An urgent application was recently made to the NSW Supreme Court seeking an order to allow for the collection of sperm from an unconscious patient who was only expected to live for a few hours after he suffered the rupture of a major blood vessel and had not regained consciousness.

It was submitted that moments prior to the patient losing consciousness he had informed his wife that he wanted to have another child with her. The patient’s wife therefore requested that the sperm be extracted from her husband and stored in the hospital facilities for later insemination. Before the procedure could be conducted however, the hospital sought assurance that the doctors had lawful consent to perform the procedure.
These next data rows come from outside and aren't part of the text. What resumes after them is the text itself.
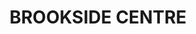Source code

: ---
lastmod: '2025-04-06T06:05:21+00:00'
latitude: -27.399573
layout: suburb
longitude: 152.98725
postcode: '4053'
state: QLD
title: BROOKSIDE CENTRE
url: /qld/brookside-centre/
---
The patient’s wife therefore sought an order from the Supreme Court that she was the ‘person responsible’ under the Guardianship Act 1987 and had the power to consent to the procedure. Justice Fagan initially accepted that the wife had authority under the Guardianship Act to consent to this procedure and allowed the sperm to be extracted from the patient. The judge however soon became concerned that the Guardianship Act may in fact limit the circumstances that a spouse can provide consent for medical treatment and determined that the matter required further consideration in collaboration with persons such as the Attorney-General and/or Minister for Health. He also ordered that until further orders were made, the wife is not to seek to use or to deal with her husband’s semen and that she is not to remove it from the control of the RPAH Fertility Clinic, where it is stored.

The court will now consider a number of issues including whether the sperm can be inseminated into the patient’s wife, whether the patient had consented to this course of action and whether the wife had power to consent on his behalf.